Plain-text document sources:
^^^^^^^^^^^^^^^^

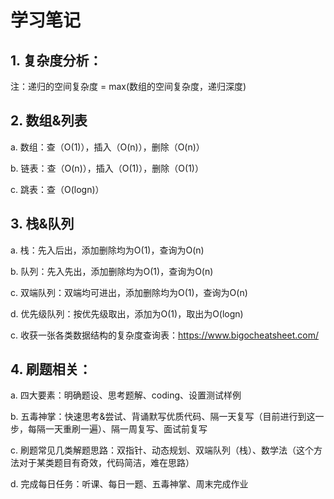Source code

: # 学习笔记
## 1. 复杂度分析：
注：递归的空间复杂度 = max(数组的空间复杂度，递归深度)

## 2. 数组&列表
a. 数组：查（O(1)），插入（O(n)），删除（O(n)）

b. 链表：查（O(n)），插入（O(1)），删除（O(1)）

c. 跳表：查（O(logn)）

## 3. 栈&队列
a. 栈：先入后出，添加删除均为O(1)，查询为O(n)

b. 队列：先入先出，添加删除均为O(1)，查询为O(n)

c. 双端队列：双端均可进出，添加删除均为O(1)，查询为O(n)

d. 优先级队列：按优先级取出，添加为O(1)，取出为O(logn)

c. 收获一张各类数据结构的复杂度查询表：https://www.bigocheatsheet.com/

## 4. 刷题相关：
a. 四大要素：明确题设、思考题解、coding、设置测试样例

b. 五毒神掌：快速思考&尝试、背诵默写优质代码、隔一天复写（目前进行到这一步，每隔一天重刷一遍）、隔一周复写、面试前复写

c. 刷题常见几类解题思路：双指针、动态规划、双端队列（栈）、数学法（这个方法对于某类题目有奇效，代码简洁，难在思路）

d. 完成每日任务：听课、每日一题、五毒神掌、周末完成作业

^^^^^^^^^^^^^^^^

WHAT TO PRODUCE:
The answer should consist of the lines from the one with "注：递归的空间复杂度 = max(数组的空间复杂度，递归深度)" through the last line of the entries, duplicated exactly and nothing more.

SOLUTION TO THIS PROBLEM:
注：递归的空间复杂度 = max(数组的空间复杂度，递归深度)

## 2. 数组&列表
a. 数组：查（O(1)），插入（O(n)），删除（O(n)）

b. 链表：查（O(n)），插入（O(1)），删除（O(1)）

c. 跳表：查（O(logn)）

## 3. 栈&队列
a. 栈：先入后出，添加删除均为O(1)，查询为O(n)

b. 队列：先入先出，添加删除均为O(1)，查询为O(n)

c. 双端队列：双端均可进出，添加删除均为O(1)，查询为O(n)

d. 优先级队列：按优先级取出，添加为O(1)，取出为O(logn)

c. 收获一张各类数据结构的复杂度查询表：https://www.bigocheatsheet.com/

## 4. 刷题相关：
a. 四大要素：明确题设、思考题解、coding、设置测试样例

b. 五毒神掌：快速思考&尝试、背诵默写优质代码、隔一天复写（目前进行到这一步，每隔一天重刷一遍）、隔一周复写、面试前复写

c. 刷题常见几类解题思路：双指针、动态规划、双端队列（栈）、数学法（这个方法对于某类题目有奇效，代码简洁，难在思路）

d. 完成每日任务：听课、每日一题、五毒神掌、周末完成作业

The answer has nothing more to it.